The author's version is Coq 8.8.0. To complie/check, run make clean; make.
-
Version 2.0 [In progress]
- Add Byzantine adversaries
-
Version 1.1 [DONE]
- Sensible names for lemmas
- Improved proof structure and implementation
- Human-readable high-level proof
-
Version 1.0 [DONE]
- Synchornous network
- No adversaries
- Concensus on a boolean value
- Implmenting BOSCO concensus protocol
- Proving agreement property: all decisions made are the equal
- Not executable
-
Future steps:
- Asynchronous network
- Liveness prorperty
- More complex protocol
- Extract to executables
| File | Description |
|---|---|
| Assumption.v | Assumptions |
| High_def.v | Abstract protocol semantics |
| High_proof.v | Abstract agreement proof |
| Low_def.v | Protocol implmentation, basic properties |
| Low_proof.v | Agreement proof + readable version |
| Quorum.v | Quorum abstraction |
| Refinement.v | Refinement theorem (and all the lemmas) |
| Temporal.v | (A not so successful atempt) to adopt temporal logic |
The core theorem is Refinement in Refinement.v or you can try read the pretty proof Readable_Low_Level_Agreement in Low_proof.v which comes with comments that serves as a pen-and-paper proof.

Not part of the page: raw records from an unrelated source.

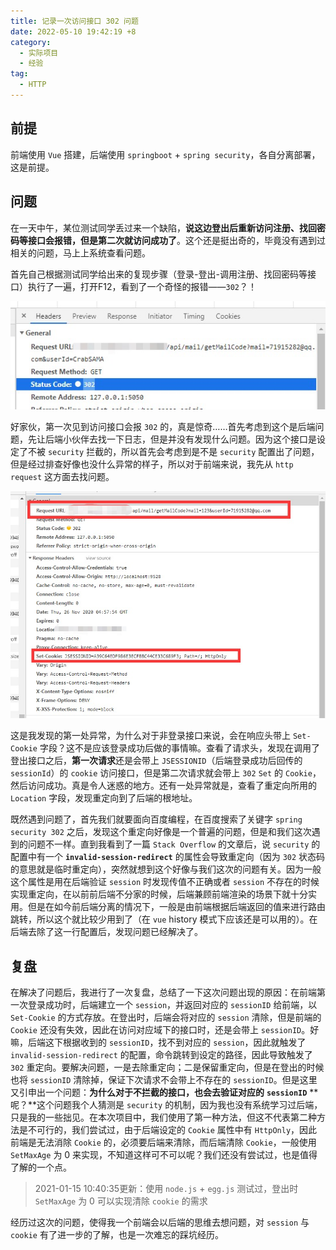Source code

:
 ```yaml
---
title: 记录一次访问接口 302 问题
date: 2022-05-10 19:42:19 +8
category:
  - 实际项目
  - 经验
tag:
  - HTTP
---
```


## 前提

前端使用 `Vue` 搭建，后端使用 `springboot` + `spring security`，各自分离部署，这是前提。

## 问题

在一天中午，某位测试同学丢过来一个缺陷，**说这边登出后重新访问注册、找回密码等接口会报错，但是第二次就访问成功了**。这个还是挺出奇的，毕竟没有遇到过相关的问题，马上上系统查看问题。

首先自己根据测试同学给出来的复现步骤（登录-登出-调用注册、找回密码等接口）执行了一遍，打开F12，看到了一个奇怪的报错——`302`？！

![image-20220510193846273](./img/image-20220510193846273.png)

好家伙，第一次见到访问接口会报 `302` 的，真是惊奇……首先考虑到这个是后端问题，先让后端小伙伴去找一下日志，但是并没有发现什么问题。因为这个接口是设定了不被 `security` 拦截的，所以首先会考虑到是不是 `security` 配置出了问题，但是经过排查好像也没什么异常的样子，所以对于前端来说，我先从 `http request` 这方面去找问题。

![image-20220510193903560](./img/image-20220510193903560.png)

这是我发现的第一处异常，为什么对于非登录接口来说，会在响应头带上 `Set-Cookie` 字段？这不是应该登录成功后做的事情嘛。查看了请求头，发现在调用了登出接口之后，**第一次请求**还是会带上 `JSESSIONID`（后端登录成功后回传的 `sessionId`）的 `cookie` 访问接口，但是第二次请求就会带上 `302` `Set` 的 `Cookie`，然后访问成功。真是令人迷惑的地方。还有一处异常就是，查看了重定向所用的 `Location` 字段，发现重定向到了后端的根地址。

既然遇到问题了，首先我们就要面向百度编程，在百度搜索了关键字 `spring security 302` 之后，发现这个重定向好像是一个普遍的问题，但是和我们这次遇到的问题不一样。直到我看到了一篇 `Stack Overflow` 的文章后，说 `security` 的配置中有一个 **`invalid-session-redirect`** 的属性会导致重定向（因为 `302` 状态码的意思就是临时重定向），突然就想到这个好像与我们这次的问题有关。因为一般这个属性是用在后端验证 `session` 时发现传值不正确或者 `session` 不存在的时候实现重定向，在以前前后端不分家的时候，后端兼顾前端渲染的场景下就十分实用。但是在如今前后端分离的情况下，一般是由前端根据后端返回的值来进行路由跳转，所以这个就比较少用到了（在 `vue` history 模式下应该还是可以用的）。在后端去除了这一行配置后，发现问题已经解决了。

##  复盘

在解决了问题后，我进行了一次复盘，总结了一下这次问题出现的原因：在前端第一次登录成功时，后端建立一个 `session`，并返回对应的 `sessionID` 给前端，以 `Set-Cookie` 的方式存放。在登出时，后端会将对应的 `session` 清除，但是前端的 `Cookie` 还没有失效，因此在访问对应域下的接口时，还是会带上 `sessionID`。好嘛，后端这下根据收到的 `sessionID`，找不到对应的 `session`，因此就触发了 `invalid-session-redirect` 的配置，命令跳转到设定的路径，因此导致触发了 `302` 重定向。要解决问题，一是去除重定向；二是保留重定向，但是在登出的时候也将 `sessionID` 清除掉，保证下次请求不会带上不存在的 `sessionID`。但是这里又引申出一个问题：**为什么对于不拦截的接口，也会去验证对应的** **`sessionID`** **呢？**这个问题我个人猜测是 `security` 的机制，因为我也没有系统学习过后端，只是我的一些拙见。在本次项目中，我们使用了第一种方法，但这不代表第二种方法是不可行的，我们尝试过，由于后端设定的 `Cookie` 属性中有 `HttpOnly`，因此前端是无法消除 `Cookie` 的，必须要后端来清除，而后端清除 `Cookie`，一般使用 `SetMaxAge` 为 0 来实现，不知道这样可不可以呢？我们还没有尝试过，也是值得了解的一个点。

> 2021-01-15 10:40:35更新：使用 `node.js` + `egg.js` 测试过，登出时 `SetMaxAge` 为 0 可以实现清除 `cookie` 的需求

经历过这次的问题，使得我一个前端会以后端的思维去想问题，对 `session` 与 `cookie` 有了进一步的了解，也是一次难忘的踩坑经历。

The lemmas in Refinement.v are ordered logically and named based on their forms. Different letters refers to properties about different formal concepts. Here's the reference list:
V = Validity
S' = Step
S = Steps
D = Decision
E = Estimate
R = Round
H = History
M = Message
L = deLivery
T = sTate
C = Condition
Q = Quorum
I = Initial
_ = Arrow
c? = exact step ? changed
l? = local ?
g? = global ?
?p = ?'s properties
eq = equality
For example, Lem_VR_E resembles a lemma that assumes validity of the global state and some constrains on the round number and concludes something about estimation.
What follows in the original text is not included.